Rating: 5
   A loyal reader asked me to review some grunge music. I'm assuming he was just looking for some cheap shots, so here goes: if you liked Billy Squier's Zeppelin-ripoff sound but thought the solos weren't sloppy enough, then this album's for you.
   Seriously, though, there are a number of things to like about STP, and they've only gotten better as they've aged. Core, their first album, has plenty of weaknesses that they've overcome in their later records.
   The big advantage STP has over other grunge outfits is a top-notch vocalist. Scott Weiland spends most of his time on this album growling in his best Eddie Vedder impersonation, and occasionally goes over to Layne Staley's style, but when he chooses to, he can croon smoothly, impart an ironic tone to the lyrics, and even hit some pretty high notes. Producer Brendan O'Brien makes the mistake of burying him in the mix this time around. His best moments, on the chorus of "Creep" and the verses of "Plush" are terrific, though, with a controlled intensity that makes these memorable hits.

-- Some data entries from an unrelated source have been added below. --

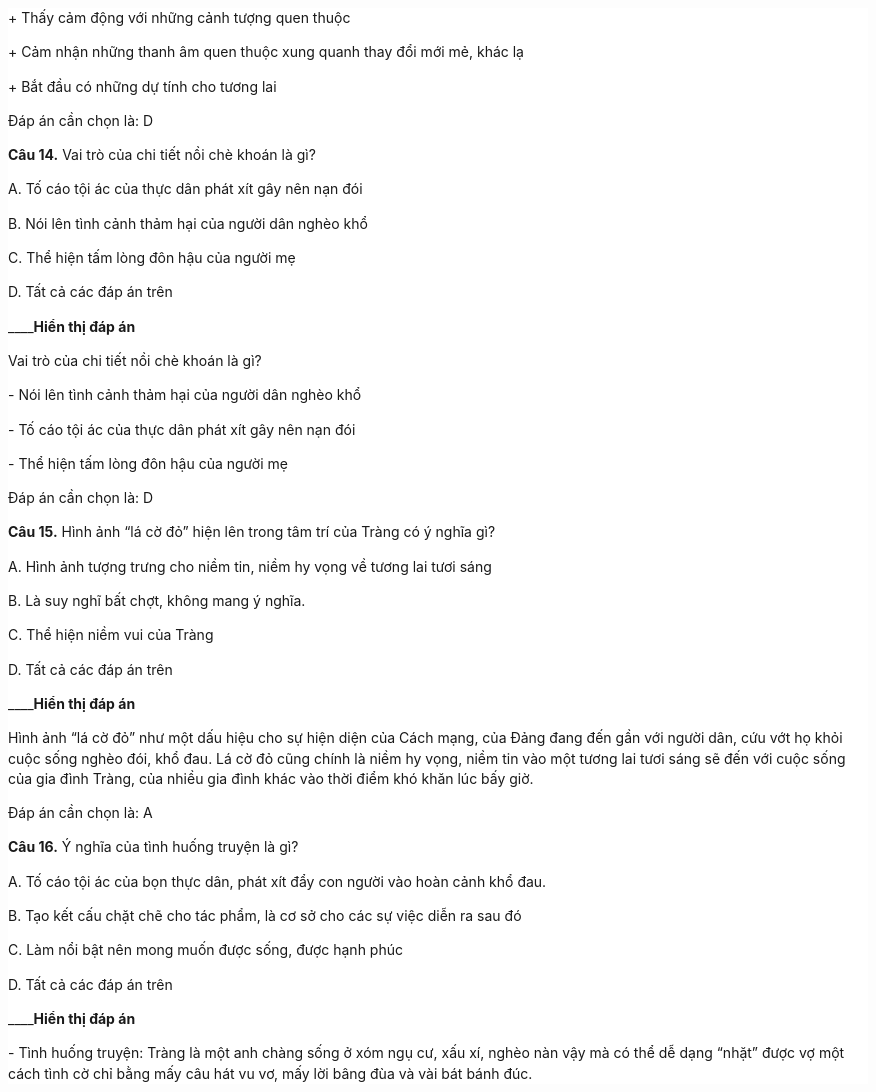 \+ Thấy cảm động với những cảnh tượng quen thuộc

\+ Cảm nhận những thanh âm quen thuộc xung quanh thay đổi mới mẻ, khác lạ

\+ Bắt đầu có những dự tính cho tương lai

Đáp án cần chọn là: D

**Câu 14.** Vai trò của chi tiết nồi chè khoán là gì?

A. Tố cáo tội ác của thực dân phát xít gây nên nạn đói

B. Nói lên tình cảnh thảm hại của người dân nghèo khổ

C. Thể hiện tấm lòng đôn hậu của người mẹ

D. Tất cả các đáp án trên

____**Hiển thị đáp án**

Vai trò của chi tiết nồi chè khoán là gì?

\- Nói lên tình cảnh thảm hại của người dân nghèo khổ

\- Tố cáo tội ác của thực dân phát xít gây nên nạn đói

\- Thể hiện tấm lòng đôn hậu của người mẹ

Đáp án cần chọn là: D

**Câu 15.** Hình ảnh “lá cờ đỏ” hiện lên trong tâm trí của Tràng có ý nghĩa gì?

A. Hình ảnh tượng trưng cho niềm tin, niềm hy vọng về tương lai tươi sáng

B. Là suy nghĩ bất chợt, không mang ý nghĩa.

C. Thể hiện niềm vui của Tràng

D. Tất cả các đáp án trên

____**Hiển thị đáp án**

Hình ảnh “lá cờ đỏ” như một dấu hiệu cho sự hiện diện của Cách mạng, của Đảng đang đến gần với người dân, cứu vớt họ khỏi cuộc sống nghèo đói, khổ đau. Lá cờ đỏ cũng chính là niềm hy vọng, niềm tin vào một tương lai tươi sáng sẽ đến với cuộc sống của gia đình Tràng, của nhiều gia đình khác vào thời điểm khó khăn lúc bấy giờ.

Đáp án cần chọn là: A

**Câu 16.** Ý nghĩa của tình huống truyện là gì?

A. Tố cáo tội ác của bọn thực dân, phát xít đẩy con người vào hoàn cảnh khổ đau.

B. Tạo kết cấu chặt chẽ cho tác phẩm, là cơ sở cho các sự việc diễn ra sau đó

C. Làm nổi bật nên mong muốn được sống, được hạnh phúc

D. Tất cả các đáp án trên

____**Hiển thị đáp án**

\- Tình huống truyện: Tràng là một anh chàng sống ở xóm ngụ cư, xấu xí, nghèo nàn vậy mà có thể dễ dạng “nhặt” được vợ một cách tình cờ chỉ bằng mấy câu hát vu vơ, mấy lời bâng đùa và vài bát bánh đúc.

   The band's biggest weakness is drummer Eric Kretz. He's solid enough, but seems to completely lack imagination. Every song is a straight four-four beat, and he even misses his big opportunities, like when the guitar riff pauses in "Plush" and he sticks in: a single flam. Very disappointing. Other grunge drummers were throwing in double-bass drumming, cross-stick work, complex synocopations (check out Collective Soul's drummer for some fine integration of jazz influence into grunge), but Kretz is Mr. Predictable. Somewhere between these poles are the riffs by the brothers DeLeo. I kept playing "Spot That Riff" throughout the album. Sometimes it sounds like Zeppelin, others like Dead Kennedys slowed down, sometimes like a song you heard earlier on the album. They sure like that E-F#m eighth-note vamp. Dean DeLeo wisely sticks to rhythm work for the most part. He's got a nice thick tone (my guess is a Marshall stack with a Les Paul switched to the back pickup), but his solos are dripping with wah-wah and are pretty unfocused, just playing licks until the time runs out. I found the solo in "Piece of Pie" so distracting that I couldn't enjoy the rest of the song.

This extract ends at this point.